▶ **Given entries**:

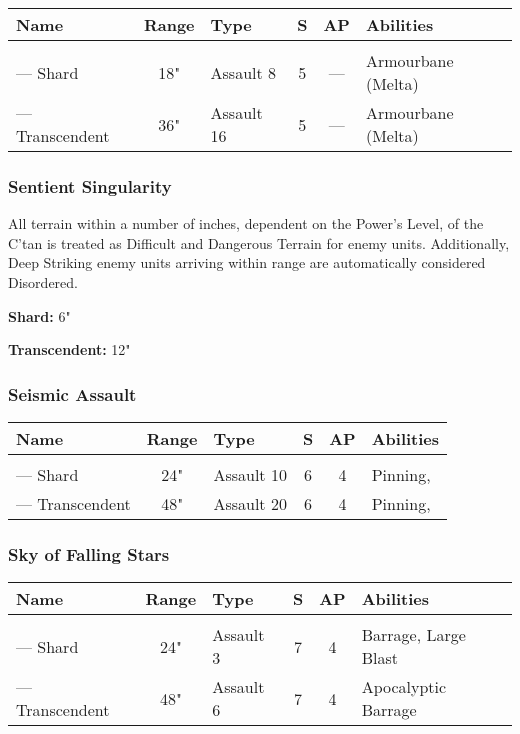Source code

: \noindent
\begin{NiceTabular}{L{115 pt} c C{40pt} *{2}{c} >{\raggedright\arraybackslash}p{240pt}}
	Name & Range & Type & S & AP & Abilities \\
	\hline
	 &  &  &  &  & \\
	— Shard & 18" & Assault 8 & 5 & — & Armourbane (Melta) \\
	 — Transcendent  & 36" & Assault 16 & 5 & — & Armourbane (Melta) \\
\end{NiceTabular}

\subsubsection{Sentient Singularity} \label{Sentient Singularity}

All terrain within a number of inches, dependent on the Power's Level, of the C'tan is treated as Difficult and Dangerous Terrain for enemy units. Additionally, Deep Striking enemy units arriving within range are automatically considered Disordered.

\textbf{Shard:} 6"

\textbf{Transcendent:} 12"

\subsubsection{Seismic Assault} \label{Seismic Assault}

\noindent
\begin{NiceTabular}{L{115 pt} c C{40pt} *{2}{c} >{\raggedright\arraybackslash}p{240pt}}
	Name & Range & Type & S & AP & Abilities \\
	\hline
	 &  &  &  &  & \\
	— Shard & 24" & Assault 10 & 6 & 4 & Pinning,  \\
	 — Transcendent & 48" & Assault 20 & 6 & 4 & Pinning,  \\
\end{NiceTabular}

\subsubsection{Sky of Falling Stars} \label{Sky of Falling Stars}

\noindent
\begin{NiceTabular}{L{115 pt} c C{40pt} *{2}{c} >{\raggedright\arraybackslash}p{240pt}}
	Name & Range & Type & S & AP & Abilities \\
	\hline
	 &  &  &  &  & \\
	— Shard  & 24" & Assault 3 & 7 & 4 & Barrage, Large Blast \\
	 — Transcendent & 48" & Assault 6 & 7 & 4 & Apocalyptic Barrage \\
\end{NiceTabular}

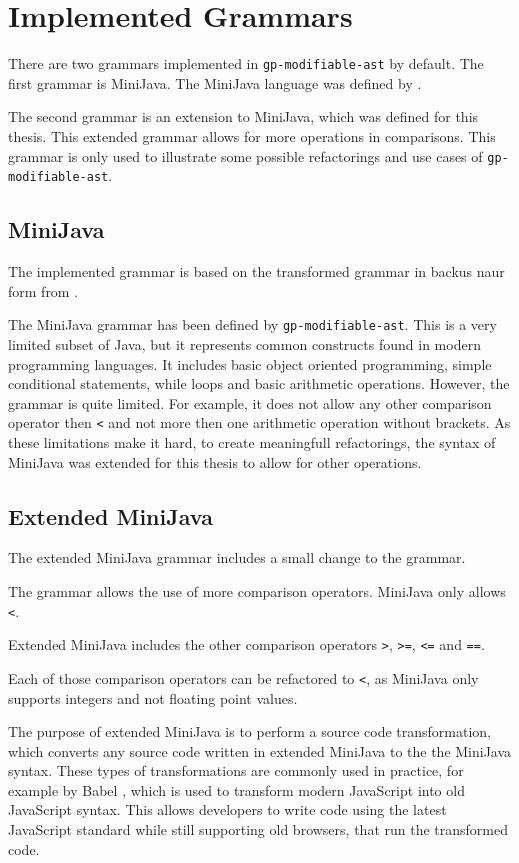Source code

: 
\section{Implemented Grammars}

There are two grammars implemented in \verb|gp-modifiable-ast| by default. 
The first grammar is MiniJava. The MiniJava language was defined by \cite{Appel2002-kleene}. 

The second grammar is an extension to MiniJava, which was defined for this thesis. This extended grammar allows for more operations in comparisons.
This grammar is only used to illustrate some possible refactorings and use cases of \verb|gp-modifiable-ast|.

\subsection{MiniJava}

The implemented grammar is based on the transformed grammar in backus naur form from \cite{minijava_bnf}.

The MiniJava grammar has been defined by \verb|gp-modifiable-ast|. 
This is a very limited subset of Java, but it represents common constructs found in modern programming languages.
It includes basic object oriented programming, simple conditional statements, while loops and basic arithmetic operations. 
However, the grammar is quite limited. For example, it does not allow any other comparison operator then \lstinline|<| and not more 
then one arithmetic operation without brackets. As these limitations make it hard, to create meaningfull refactorings, the syntax of MiniJava was extended for this thesis to allow for other operations.

\subsection{Extended MiniJava}

The extended MiniJava grammar includes a small change to the grammar.

The grammar allows the use of more comparison operators. MiniJava only allows \lstinline|<|.

Extended MiniJava includes the other comparison operators \lstinline|>|, \lstinline|>=|, \lstinline|<=| and \lstinline|==|.

Each of those comparison operators can be refactored to \lstinline|<|, as MiniJava only supports integers and not floating point values.

The purpose of extended MiniJava is to perform a source code transformation, which converts any source code written in extended MiniJava to the
the MiniJava syntax. These types of transformations are commonly used in practice, for example by Babel \cite{babeljs}, which is used to transform
modern JavaScript into old JavaScript syntax. This allows developers to write code using the latest JavaScript standard while still supporting old browsers,
that run the transformed code.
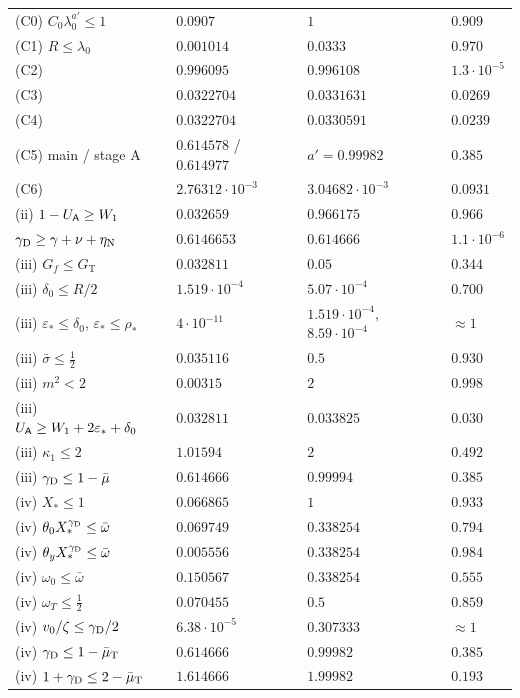 \begin{table}[p]
\begin{tabular}{@{}llll@{}}
(C0) $C_0\lambda_0^{a'}\le1$ & $0.0907$ & $1$ & $0.909$\\
(C1) $R\le\lambda_0$ & $0.001014$ & $0.0333$ & $0.970$\\
(C2) & $0.996095$ & $0.996108$ & $1.3\cdot10^{-5}$\\
(C3) & $0.0322704$ & $0.0331631$ & $0.0269$\\
(C4) & $0.0322704$ & $0.0330591$ & $0.0239$\\
(C5) main / stage A & $0.614578$ / $0.614977$ & $a'=0.99982$ & $0.385$\\
(C6) & $2.76312\cdot10^{-3}$ & $3.04682\cdot10^{-3}$ & $0.0931$\\
\midrule
(ii) $1-U_{\mathsf A}\ge W_1$ & $0.032659$ & $0.966175$ & $0.966$\\
$\gamma_{\mathrm D}\ge\gamma+\nu+\eta_{\mathrm N}$ & $0.6146653$ & $0.614666$ & $1.1\cdot10^{-6}$\\
(iii) $G_f\le G_{\mathrm T}$ & $0.032811$ & $0.05$ & $0.344$\\
(iii) $\delta_0\le R/2$ & $1.519\cdot10^{-4}$ & $5.07\cdot10^{-4}$ & $0.700$\\
(iii) $\varepsilon_*\le\delta_0$, $\varepsilon_*\le\rho_*$ & $4\cdot10^{-11}$ & $1.519\cdot10^{-4}$, $8.59\cdot10^{-4}$ & $\approx1$\\
(iii) $\bar\sigma\le\frac12$ & $0.035116$ & $0.5$ & $0.930$\\
(iii) $m^2<2$ & $0.00315$ & $2$ & $0.998$\\
(iii) $U_{\mathsf A}\ge W_1+2\varepsilon_*+\delta_0$ & $0.032811$ & $0.033825$ & $0.030$\\
(iii) $\kappa_1\le2$ & $1.01594$ & $2$ & $0.492$\\
(iii) $\gamma_{\mathrm D}\le1-\bar\mu$ & $0.614666$ & $0.99994$ & $0.385$\\
(iv) $X_*\le1$ & $0.066865$ & $1$ & $0.933$\\
(iv) $\theta_0X_*^{\gamma_{\mathrm D}}\le\bar\omega$ & $0.069749$ & $0.338254$ & $0.794$\\
(iv) $\theta_yX_*^{\gamma_{\mathrm D}}\le\bar\omega$ & $0.005556$ & $0.338254$ & $0.984$\\
(iv) $\omega_0\le\bar\omega$ & $0.150567$ & $0.338254$ & $0.555$\\
(iv) $\omega_T\le\frac12$ & $0.070455$ & $0.5$ & $0.859$\\
(iv) $v_0/\zeta\le\gamma_{\mathrm D}/2$ & $6.38\cdot10^{-5}$ & $0.307333$ & $\approx1$\\
(iv) $\gamma_{\mathrm D}\le1-\bar\mu_{\mathrm T}$ & $0.614666$ & $0.99982$ & $0.385$\\
(iv) $1+\gamma_{\mathrm D}\le2-\bar\mu_{\mathrm T}$ & $1.614666$ & $1.99982$ & $0.193$\\

\end{tabular}
\end{table}
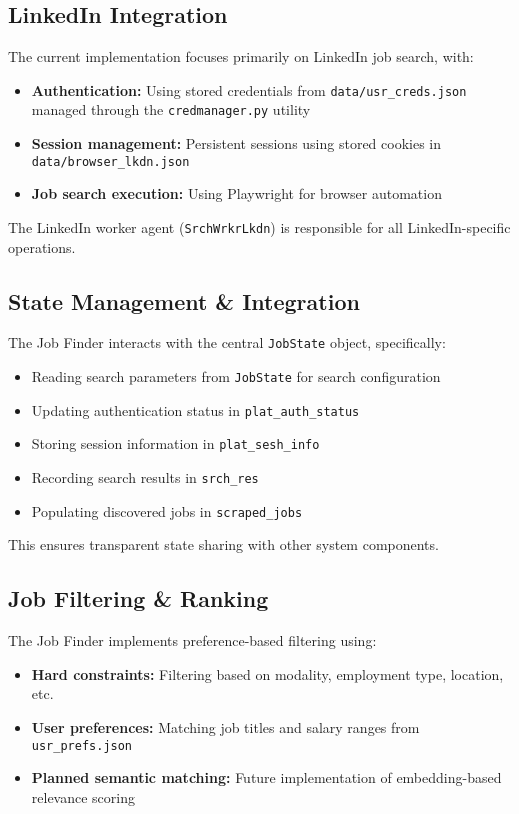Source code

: \documentclass[a4paper,12pt]{article}
\begin{document}
\subsection{LinkedIn Integration}
The current implementation focuses primarily on LinkedIn job search, with:

\begin{itemize}
    \item \textbf{Authentication:} Using stored credentials from \texttt{data/usr\_creds.json} managed through the \texttt{credmanager.py} utility
    \item \textbf{Session management:} Persistent sessions using stored cookies in \texttt{data/browser\_lkdn.json}
    \item \textbf{Job search execution:} Using Playwright for browser automation
\end{itemize}

The LinkedIn worker agent (\texttt{SrchWrkrLkdn}) is responsible for all LinkedIn-specific operations.

\subsection{State Management \& Integration}
The Job Finder interacts with the central \texttt{JobState} object, specifically:

\begin{itemize}
    \item Reading search parameters from \texttt{JobState} for search configuration
    \item Updating authentication status in \texttt{plat\_auth\_status}
    \item Storing session information in \texttt{plat\_sesh\_info}
    \item Recording search results in \texttt{srch\_res}
    \item Populating discovered jobs in \texttt{scraped\_jobs}
\end{itemize}

This ensures transparent state sharing with other system components.

\subsection{Job Filtering \& Ranking}
The Job Finder implements preference-based filtering using:

\begin{itemize}
    \item \textbf{Hard constraints:} Filtering based on modality, employment type, location, etc.
    \item \textbf{User preferences:} Matching job titles and salary ranges from \texttt{usr\_prefs.json}
    \item \textbf{Planned semantic matching:} Future implementation of embedding-based relevance scoring
\end{itemize}
\end{document}
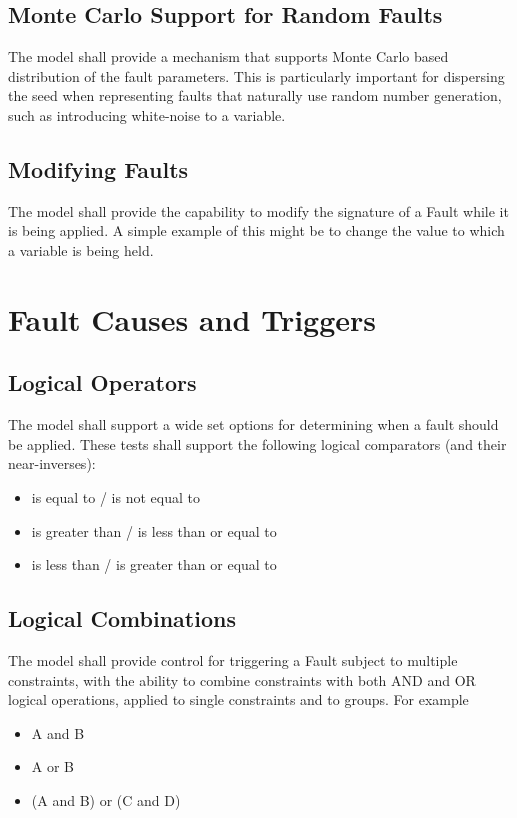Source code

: \documentclass[11pt,fleqn]{report}
\begin{document}
\subsection{Monte Carlo Support for Random Faults}
The model shall provide a mechanism that supports Monte Carlo based distribution
of the fault parameters. This is particularly important for dispersing the seed
when representing faults that naturally use random number generation, such as
introducing white-noise to a variable.

\subsection{Modifying Faults}
The model shall provide the capability to modify the signature of a Fault while
it is being applied. A simple example of this might be to change the value to
which a variable is being held.

\section{ Fault Causes and Triggers}
\subsection{Logical Operators}
The model shall support a wide set options for determining when a fault should
be applied. These tests shall support the following logical comparators (and
their near-inverses):
\begin{itemize}
 \item is equal to / is not equal to
 \item is greater than / is less than or equal to
 \item is less than / is greater than or equal to
\end{itemize}

\subsection{Logical Combinations}
The model shall provide control for triggering a Fault subject to multiple
constraints, with the ability to combine constraints with both AND and OR
logical operations, applied to single constraints and to groups. For example
\begin{itemize}
 \item A and B
 \item A or B
 \item (A and B) or (C and D)
\end{itemize}
\end{document}
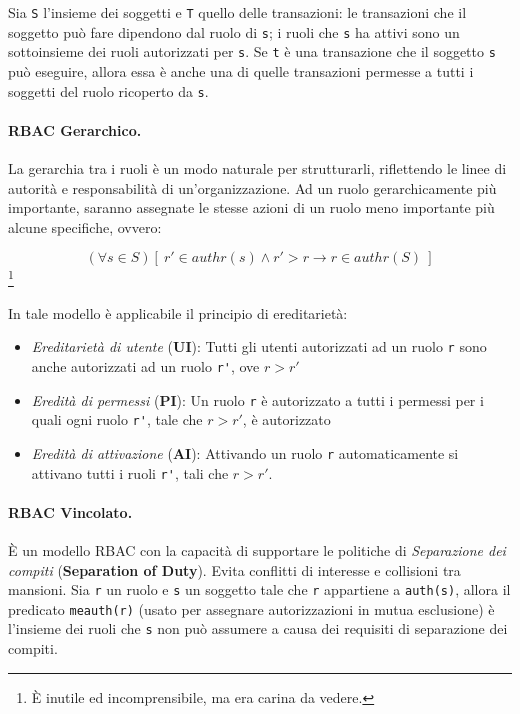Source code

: Sia \verb|S| l'insieme dei soggetti e \verb|T| quello delle transazioni:
le transazioni che il soggetto può fare
dipendono dal ruolo di \verb|s|; i ruoli che \verb|s| ha attivi sono un
sottoinsieme dei ruoli autorizzati per \verb|s|.
Se \verb|t| è una transazione che il soggetto \verb|s| può eseguire, allora essa
è anche una di quelle transazioni permesse a tutti i soggetti del ruolo
ricoperto da \verb|s|.

\paragraph{RBAC Gerarchico.}
La gerarchia tra i ruoli è un modo naturale per strutturarli, riflettendo le
linee di autorità e responsabilità di un'organizzazione. Ad un ruolo
gerarchicamente più importante, saranno assegnate le stesse azioni di un ruolo
meno importante più alcune specifiche, ovvero:

\[
    (\forall s \in S)[ \ r' \in authr(s) \wedge r' > r \rightarrow r \in authr(S) \ ]
\]\footnote{È inutile ed incomprensibile, ma era carina da vedere.}

In tale modello è applicabile il principio di ereditarietà:

\begin{itemize}
    \item \textit{Ereditarietà di utente} (\textbf{UI}): Tutti gli utenti
          autorizzati ad un ruolo \verb|r| sono anche autorizzati ad
          un ruolo \verb|r'|, ove \(r > r'\)
    \item \textit{Eredità di permessi} (\textbf{PI}): Un ruolo \verb|r| è
          autorizzato a tutti i permessi per i quali ogni ruolo \verb|r'|,
          tale che \(r > r'\), è autorizzato
    \item \textit{Eredità di attivazione} (\textbf{AI}): Attivando un
          ruolo \verb|r| automaticamente si attivano tutti i ruoli \verb|r'|,
          tali che \(r > r'\).
\end{itemize}

\paragraph{RBAC Vincolato.}
È un modello RBAC con la capacità di supportare le politiche di
\textit{Separazione dei compiti}
(\textbf{Separation of Duty}). Evita conflitti di interesse e collisioni tra
mansioni.
Sia \verb|r| un ruolo e \verb|s| un soggetto tale che \verb|r|
appartiene a \verb|auth(s)|, allora il predicato
\verb|meauth(r)| (usato per assegnare autorizzazioni in mutua esclusione) è
l'insieme dei ruoli che \verb|s| non può assumere a
causa dei requisiti di separazione dei
compiti.

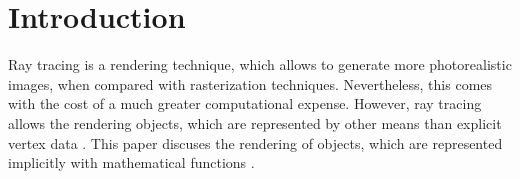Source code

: 


\section{Introduction}
\label{section:Introduction}


Ray tracing is a rendering technique, which allows to generate more photorealistic images, when compared with rasterization techniques. Nevertheless, this comes with the cost of a much greater computational expense. However, ray tracing allows the rendering objects, which are represented by other means than explicit vertex data \cite{bungartz:2013:einfuhrung}. This paper discuses the rendering of objects, which are represented implicitly with mathematical functions \cite{osher:2006:level}.  
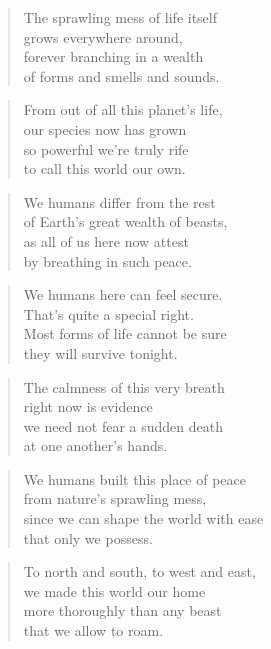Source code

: \documentclass[10pt,a4paper]{article}
\begin{document}
\begin{multicols}{2}
\begin{verse}
The sprawling mess of life itself\\
grows everywhere around,\\
forever branching in a wealth\\
of forms and smells and sounds.
\end{verse}

\begin{verse}
From out of all this planet’s life,\\
our species now has grown\\
so powerful we’re truly rife\\
to call this world our own.
\end{verse}

\begin{verse}
We humans differ from the rest\\
of Earth’s great wealth of beasts,\\
as all of us here now attest\\
by breathing in such peace.
\end{verse}

\begin{verse}
We humans here can feel secure.\\
That’s quite a special right.\\
Most forms of life cannot be sure\\
they will survive tonight.
\end{verse}

\begin{verse}
The calmness of this very breath\\
right now is evidence\\
we need not fear a sudden death\\
at one another’s hands.
\end{verse}

\begin{verse}
We humans built this place of peace\\
from nature’s sprawling mess,\\
since we can shape the world with ease\\
that only we possess.
\end{verse}

\begin{verse}
To north and south, to west and east,\\
we made this world our home\\
more thoroughly than any beast\\
that we allow to roam.
\end{verse}


\end{multicols}
\end{document}
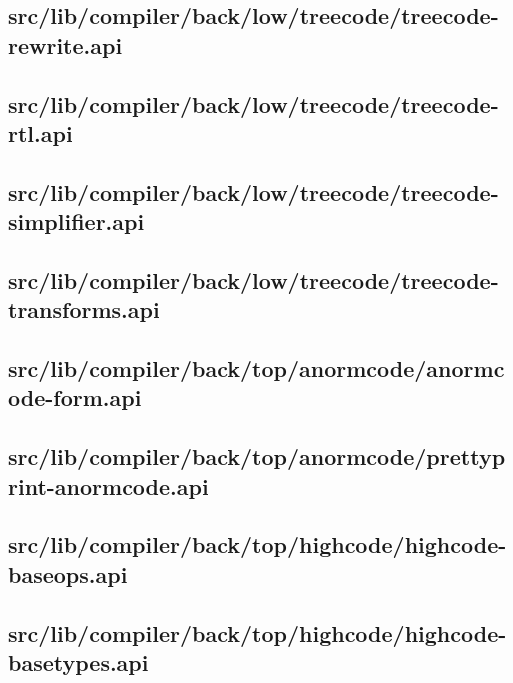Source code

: \subsection{src/lib/compiler/back/low/treecode/treecode-rewrite.api}


\subsection{src/lib/compiler/back/low/treecode/treecode-rtl.api}


\subsection{src/lib/compiler/back/low/treecode/treecode-simplifier.api}


\subsection{src/lib/compiler/back/low/treecode/treecode-transforms.api}


\subsection{src/lib/compiler/back/top/anormcode/anormcode-form.api}


\subsection{src/lib/compiler/back/top/anormcode/prettyprint-anormcode.api}


\subsection{src/lib/compiler/back/top/highcode/highcode-baseops.api}


\subsection{src/lib/compiler/back/top/highcode/highcode-basetypes.api}


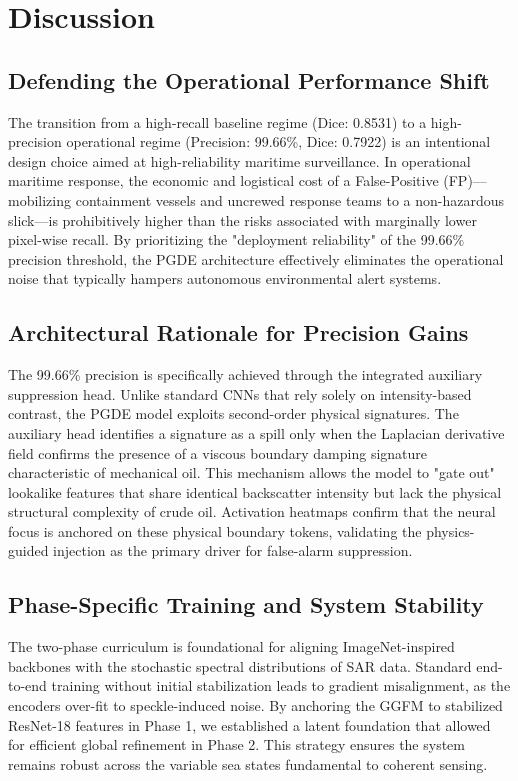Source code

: \section{Discussion}
\subsection{Defending the Operational Performance Shift}
The transition from a high-recall baseline regime (Dice: 0.8531) to a high-precision operational regime (Precision: 99.66\%, Dice: 0.7922) is an intentional design choice aimed at high-reliability maritime surveillance. In operational maritime response, the economic and logistical cost of a False-Positive (FP)—mobilizing containment vessels and uncrewed response teams to a non-hazardous slick—is prohibitively higher than the risks associated with marginally lower pixel-wise recall. By prioritizing the "deployment reliability" of the 99.66\% precision threshold, the PGDE architecture effectively eliminates the operational noise that typically hampers autonomous environmental alert systems.

\subsection{Architectural Rationale for Precision Gains}
The 99.66\% precision is specifically achieved through the integrated auxiliary suppression head. Unlike standard CNNs that rely solely on intensity-based contrast, the PGDE model exploits second-order physical signatures. The auxiliary head identifies a signature as a spill only when the Laplacian derivative field confirms the presence of a viscous boundary damping signature characteristic of mechanical oil. This mechanism allows the model to "gate out" lookalike features that share identical backscatter intensity but lack the physical structural complexity of crude oil. Activation heatmaps confirm that the neural focus is anchored on these physical boundary tokens, validating the physics-guided injection as the primary driver for false-alarm suppression.

\subsection{Phase-Specific Training and System Stability}
The two-phase curriculum is foundational for aligning ImageNet-inspired backbones with the stochastic spectral distributions of SAR data. Standard end-to-end training without initial stabilization leads to gradient misalignment, as the encoders over-fit to speckle-induced noise. By anchoring the GGFM to stabilized ResNet-18 features in Phase 1, we established a latent foundation that allowed for efficient global refinement in Phase 2. This strategy ensures the system remains robust across the variable sea states fundamental to coherent sensing.

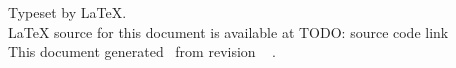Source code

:
\thispagestyle{empty}
\vspace*{\fill}

Typeset by \LaTeX.
\\
{\LaTeX} source for this document is available at
TODO: source code link
\\
This document generated \GITAuthorDate\ from revision
\ifx\GITTags\empty
\GITAbrHash
\else
\GITAbrHash\ \GITTags
\fi
.

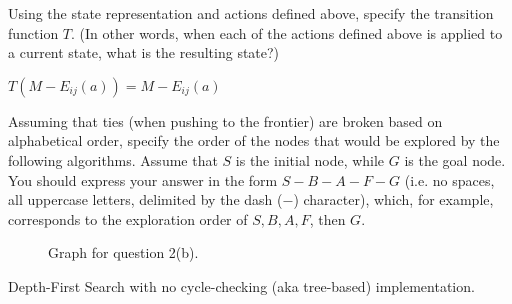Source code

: \begin{listo}
\begin{listu}
        \item Using the state representation and actions defined above, specify the transition function $T$. (In other words, when each of the actions defined above is applied to a current state, what is the resulting state?)
        
        \begin{solution}
                $T(M - E_{ij}(a)) = M - E_{ij}(a)$
        \end{solution}
    \end{listu}

    \item Assuming that ties (when pushing to the frontier) are broken based on alphabetical order, specify the order of the nodes that would be explored by the following algorithms. Assume that $S$ is the initial node, while $G$ is the goal node. You should express your answer in the form $S - B - A - F - G$ (i.e. no spaces, all uppercase letters, delimited by the dash ($-$) character), which, for example, corresponds to the exploration order of $S, B, A, F$, then $G$.

    \begin{figure}[ht!]
        \centering

        \tikzexternalenable
        \tikzexternaldisable
        
        \caption{Graph for question 2(b).}
    \end{figure}

    \begin{listo}
        \item Depth-First Search with no cycle-checking (aka tree-based) implementation.


\end{listo}
\end{listo}
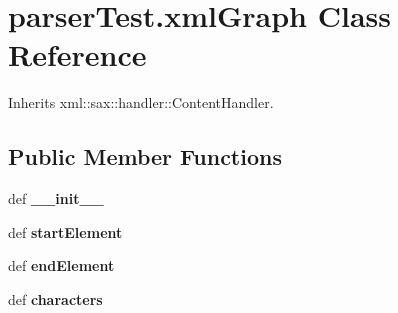\hypertarget{classparser_test_1_1xml_graph}{
\section{parserTest.xmlGraph Class Reference}
\label{classparser_test_1_1xml_graph}
}


Inherits xml::sax::handler::ContentHandler.

\subsection*{Public Member Functions}
\begin{DoxyCompactItemize}
\item 
\hypertarget{classparser_test_1_1xml_graph_a0d5265b609e50ac365c2b5df010003c0}{
def {\bfseries \_\-\_\-init\_\-\_\-}}
\label{classparser_test_1_1xml_graph_a0d5265b609e50ac365c2b5df010003c0}

\item 
\hypertarget{classparser_test_1_1xml_graph_addb273abe9697db0c77da5ecb88a1965}{
def {\bfseries startElement}}
\label{classparser_test_1_1xml_graph_addb273abe9697db0c77da5ecb88a1965}

\item 
\hypertarget{classparser_test_1_1xml_graph_a5afc9dd982ba120852d5c96aec405995}{
def {\bfseries endElement}}
\label{classparser_test_1_1xml_graph_a5afc9dd982ba120852d5c96aec405995}

\item 
\hypertarget{classparser_test_1_1xml_graph_ab50c14460e3bb2a73715c7d828e7618d}{
def {\bfseries characters}}
\label{classparser_test_1_1xml_graph_ab50c14460e3bb2a73715c7d828e7618d}

\end{DoxyCompactItemize}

▶ **Assignment**: For the entries above, print exactly the lines between the one with "greater than or equal to" and the one with "le transazioni che il soggetto può fare", inclusive, with no pictures.

▶ **Exercise result**:
 \item is less than / is greater than or equal to
\end{itemize}

\subsection{Logical Combinations}
The model shall provide control for triggering a Fault subject to multiple
constraints, with the ability to combine constraints with both AND and OR
logical operations, applied to single constraints and to groups. For example
\begin{itemize}
 \item A and B
 \item A or B
 \item (A and B) or (C and D)
\end{itemize}
\end{document}
Source code

: Sia \verb|S| l'insieme dei soggetti e \verb|T| quello delle transazioni:
le transazioni che il soggetto può fare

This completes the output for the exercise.